(Data records)
────────────────

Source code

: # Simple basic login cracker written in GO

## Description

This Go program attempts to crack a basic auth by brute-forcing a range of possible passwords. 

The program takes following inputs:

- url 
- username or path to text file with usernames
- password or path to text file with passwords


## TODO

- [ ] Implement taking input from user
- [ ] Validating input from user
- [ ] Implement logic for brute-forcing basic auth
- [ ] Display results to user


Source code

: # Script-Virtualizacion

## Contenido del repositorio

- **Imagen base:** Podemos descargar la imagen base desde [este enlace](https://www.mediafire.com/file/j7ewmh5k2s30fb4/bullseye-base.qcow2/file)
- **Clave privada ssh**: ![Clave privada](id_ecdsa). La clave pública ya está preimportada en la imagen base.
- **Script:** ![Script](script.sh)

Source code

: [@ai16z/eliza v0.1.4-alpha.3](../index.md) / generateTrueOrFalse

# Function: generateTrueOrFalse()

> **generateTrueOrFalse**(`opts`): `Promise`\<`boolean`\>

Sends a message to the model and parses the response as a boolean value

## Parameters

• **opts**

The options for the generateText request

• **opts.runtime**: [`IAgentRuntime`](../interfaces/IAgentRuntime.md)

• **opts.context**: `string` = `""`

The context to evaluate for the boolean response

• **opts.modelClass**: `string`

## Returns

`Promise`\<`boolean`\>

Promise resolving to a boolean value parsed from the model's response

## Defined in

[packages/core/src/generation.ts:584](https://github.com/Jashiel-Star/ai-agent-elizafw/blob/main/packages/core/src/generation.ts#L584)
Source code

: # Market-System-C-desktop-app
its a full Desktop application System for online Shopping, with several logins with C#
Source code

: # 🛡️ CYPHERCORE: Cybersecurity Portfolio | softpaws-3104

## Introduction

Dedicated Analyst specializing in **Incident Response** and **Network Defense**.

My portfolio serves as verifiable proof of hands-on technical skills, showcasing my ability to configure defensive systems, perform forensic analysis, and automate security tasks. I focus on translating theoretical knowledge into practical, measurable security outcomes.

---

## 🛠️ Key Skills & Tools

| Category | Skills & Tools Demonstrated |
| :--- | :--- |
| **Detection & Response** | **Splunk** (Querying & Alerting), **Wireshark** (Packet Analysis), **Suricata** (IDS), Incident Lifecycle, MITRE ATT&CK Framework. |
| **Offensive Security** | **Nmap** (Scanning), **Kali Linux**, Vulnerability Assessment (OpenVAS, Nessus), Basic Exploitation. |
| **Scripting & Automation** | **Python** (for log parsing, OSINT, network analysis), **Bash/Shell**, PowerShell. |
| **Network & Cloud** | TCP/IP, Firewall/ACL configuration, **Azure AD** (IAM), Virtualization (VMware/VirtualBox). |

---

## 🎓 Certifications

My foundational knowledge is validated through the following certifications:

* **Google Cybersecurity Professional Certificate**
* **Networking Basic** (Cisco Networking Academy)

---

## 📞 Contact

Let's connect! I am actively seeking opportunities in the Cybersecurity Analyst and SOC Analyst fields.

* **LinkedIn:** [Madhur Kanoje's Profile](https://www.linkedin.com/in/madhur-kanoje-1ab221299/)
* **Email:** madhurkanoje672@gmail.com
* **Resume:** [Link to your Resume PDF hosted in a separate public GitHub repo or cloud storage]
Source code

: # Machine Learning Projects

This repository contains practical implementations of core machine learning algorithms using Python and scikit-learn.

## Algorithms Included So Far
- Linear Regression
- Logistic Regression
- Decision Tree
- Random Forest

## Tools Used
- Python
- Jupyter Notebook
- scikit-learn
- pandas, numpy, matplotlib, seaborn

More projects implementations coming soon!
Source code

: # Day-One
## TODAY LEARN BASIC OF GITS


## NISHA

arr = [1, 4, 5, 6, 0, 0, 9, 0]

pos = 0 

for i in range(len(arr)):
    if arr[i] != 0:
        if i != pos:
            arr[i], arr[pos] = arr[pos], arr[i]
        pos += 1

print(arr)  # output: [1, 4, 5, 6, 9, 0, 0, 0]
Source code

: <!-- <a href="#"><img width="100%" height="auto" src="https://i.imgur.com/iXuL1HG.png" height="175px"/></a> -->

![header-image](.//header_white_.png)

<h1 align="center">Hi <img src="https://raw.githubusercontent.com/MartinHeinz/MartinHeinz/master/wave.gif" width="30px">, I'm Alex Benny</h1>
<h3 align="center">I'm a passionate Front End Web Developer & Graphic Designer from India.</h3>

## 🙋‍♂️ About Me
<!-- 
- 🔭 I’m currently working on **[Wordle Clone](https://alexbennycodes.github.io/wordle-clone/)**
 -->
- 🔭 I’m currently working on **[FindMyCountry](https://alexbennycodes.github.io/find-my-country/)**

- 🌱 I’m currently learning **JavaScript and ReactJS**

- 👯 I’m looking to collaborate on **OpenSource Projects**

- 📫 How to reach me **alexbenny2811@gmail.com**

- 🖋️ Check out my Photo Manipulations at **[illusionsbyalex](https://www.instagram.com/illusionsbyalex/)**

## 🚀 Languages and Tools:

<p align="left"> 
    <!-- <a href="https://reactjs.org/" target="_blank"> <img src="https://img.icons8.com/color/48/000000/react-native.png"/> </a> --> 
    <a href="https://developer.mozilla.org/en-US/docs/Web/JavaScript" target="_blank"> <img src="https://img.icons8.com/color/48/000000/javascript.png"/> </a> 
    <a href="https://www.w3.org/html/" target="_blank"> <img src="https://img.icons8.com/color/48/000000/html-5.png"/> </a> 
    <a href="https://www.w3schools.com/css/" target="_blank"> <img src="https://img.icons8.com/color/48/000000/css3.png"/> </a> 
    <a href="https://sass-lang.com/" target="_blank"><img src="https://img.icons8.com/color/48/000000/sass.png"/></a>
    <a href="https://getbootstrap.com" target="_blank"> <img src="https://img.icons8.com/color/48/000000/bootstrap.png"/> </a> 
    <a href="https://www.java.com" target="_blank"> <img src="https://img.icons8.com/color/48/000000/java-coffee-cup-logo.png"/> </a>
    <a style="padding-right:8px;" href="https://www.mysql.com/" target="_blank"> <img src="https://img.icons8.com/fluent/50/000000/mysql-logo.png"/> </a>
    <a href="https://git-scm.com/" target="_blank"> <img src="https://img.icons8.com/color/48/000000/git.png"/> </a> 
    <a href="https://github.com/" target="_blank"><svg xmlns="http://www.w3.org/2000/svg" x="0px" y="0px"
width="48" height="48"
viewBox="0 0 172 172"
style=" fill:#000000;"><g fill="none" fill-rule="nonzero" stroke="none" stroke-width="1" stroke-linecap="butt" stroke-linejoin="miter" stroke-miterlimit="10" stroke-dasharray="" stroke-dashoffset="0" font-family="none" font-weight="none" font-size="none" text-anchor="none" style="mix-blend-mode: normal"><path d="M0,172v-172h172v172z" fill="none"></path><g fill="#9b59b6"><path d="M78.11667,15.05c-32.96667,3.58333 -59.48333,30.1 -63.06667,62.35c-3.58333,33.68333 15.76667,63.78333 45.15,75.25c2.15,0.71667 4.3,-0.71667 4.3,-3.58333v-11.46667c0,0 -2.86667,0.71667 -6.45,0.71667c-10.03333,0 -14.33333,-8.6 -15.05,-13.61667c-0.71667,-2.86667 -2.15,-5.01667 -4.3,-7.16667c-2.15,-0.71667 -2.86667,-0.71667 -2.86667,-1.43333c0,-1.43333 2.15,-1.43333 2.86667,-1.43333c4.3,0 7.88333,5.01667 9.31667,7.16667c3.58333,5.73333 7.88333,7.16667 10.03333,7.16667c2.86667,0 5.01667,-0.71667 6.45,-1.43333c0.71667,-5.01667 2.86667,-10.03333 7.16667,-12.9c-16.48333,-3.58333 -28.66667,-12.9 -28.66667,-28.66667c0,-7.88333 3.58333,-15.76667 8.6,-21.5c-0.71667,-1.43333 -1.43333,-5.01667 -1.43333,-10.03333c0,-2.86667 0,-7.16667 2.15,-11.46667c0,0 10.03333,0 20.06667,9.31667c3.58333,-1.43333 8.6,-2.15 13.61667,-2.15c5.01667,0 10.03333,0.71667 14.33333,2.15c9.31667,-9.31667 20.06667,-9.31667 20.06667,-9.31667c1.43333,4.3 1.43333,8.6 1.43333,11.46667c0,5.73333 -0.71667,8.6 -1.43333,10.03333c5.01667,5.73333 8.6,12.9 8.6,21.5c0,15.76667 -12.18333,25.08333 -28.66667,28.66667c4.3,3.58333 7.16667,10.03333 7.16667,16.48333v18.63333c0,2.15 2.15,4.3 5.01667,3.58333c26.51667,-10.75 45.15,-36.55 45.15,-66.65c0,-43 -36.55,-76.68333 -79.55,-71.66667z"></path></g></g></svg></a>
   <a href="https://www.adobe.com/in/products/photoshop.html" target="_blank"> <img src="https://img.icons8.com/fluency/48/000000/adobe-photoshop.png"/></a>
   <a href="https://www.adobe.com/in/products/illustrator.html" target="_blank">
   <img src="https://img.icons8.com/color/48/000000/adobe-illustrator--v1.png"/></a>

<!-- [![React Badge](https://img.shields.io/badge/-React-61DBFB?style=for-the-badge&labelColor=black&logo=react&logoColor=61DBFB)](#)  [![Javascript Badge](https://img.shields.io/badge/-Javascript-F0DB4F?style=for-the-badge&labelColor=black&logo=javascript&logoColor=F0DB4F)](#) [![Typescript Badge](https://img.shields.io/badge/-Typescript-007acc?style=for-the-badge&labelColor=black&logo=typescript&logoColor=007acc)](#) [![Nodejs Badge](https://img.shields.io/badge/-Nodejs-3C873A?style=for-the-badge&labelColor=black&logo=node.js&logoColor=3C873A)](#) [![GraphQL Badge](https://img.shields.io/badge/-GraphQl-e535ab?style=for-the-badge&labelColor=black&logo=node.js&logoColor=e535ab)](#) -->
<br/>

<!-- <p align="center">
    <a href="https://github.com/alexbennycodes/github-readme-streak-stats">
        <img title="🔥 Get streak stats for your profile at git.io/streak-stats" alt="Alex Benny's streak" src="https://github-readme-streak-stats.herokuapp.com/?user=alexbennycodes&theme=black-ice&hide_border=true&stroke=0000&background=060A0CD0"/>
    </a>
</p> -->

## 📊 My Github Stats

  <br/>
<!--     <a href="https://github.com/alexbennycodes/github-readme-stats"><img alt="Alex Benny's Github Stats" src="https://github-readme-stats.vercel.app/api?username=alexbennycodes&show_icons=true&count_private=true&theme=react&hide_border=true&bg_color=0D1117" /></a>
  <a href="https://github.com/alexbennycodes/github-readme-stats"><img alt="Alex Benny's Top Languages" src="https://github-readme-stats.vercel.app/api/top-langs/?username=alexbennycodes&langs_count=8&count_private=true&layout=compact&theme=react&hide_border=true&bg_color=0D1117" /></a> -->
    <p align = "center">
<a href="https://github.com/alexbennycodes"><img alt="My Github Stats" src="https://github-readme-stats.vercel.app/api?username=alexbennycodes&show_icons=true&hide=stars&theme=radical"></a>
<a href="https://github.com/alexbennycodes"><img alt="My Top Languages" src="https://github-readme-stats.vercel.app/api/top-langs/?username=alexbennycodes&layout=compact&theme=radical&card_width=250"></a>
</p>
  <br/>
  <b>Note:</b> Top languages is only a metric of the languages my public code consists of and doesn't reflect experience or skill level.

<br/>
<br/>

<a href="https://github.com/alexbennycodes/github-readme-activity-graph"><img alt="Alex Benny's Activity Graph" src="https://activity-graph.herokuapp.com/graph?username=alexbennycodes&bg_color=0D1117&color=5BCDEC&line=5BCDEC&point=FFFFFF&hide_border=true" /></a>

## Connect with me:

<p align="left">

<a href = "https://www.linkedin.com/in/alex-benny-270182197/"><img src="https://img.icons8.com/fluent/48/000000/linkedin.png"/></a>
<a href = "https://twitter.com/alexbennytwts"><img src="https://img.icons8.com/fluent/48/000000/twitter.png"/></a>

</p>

────────────────

## TASK DESCRIPTION
After going through the entries, say how many lines contain the string "products". Nothing else belongs in the reply.

## FINISHED TASK
2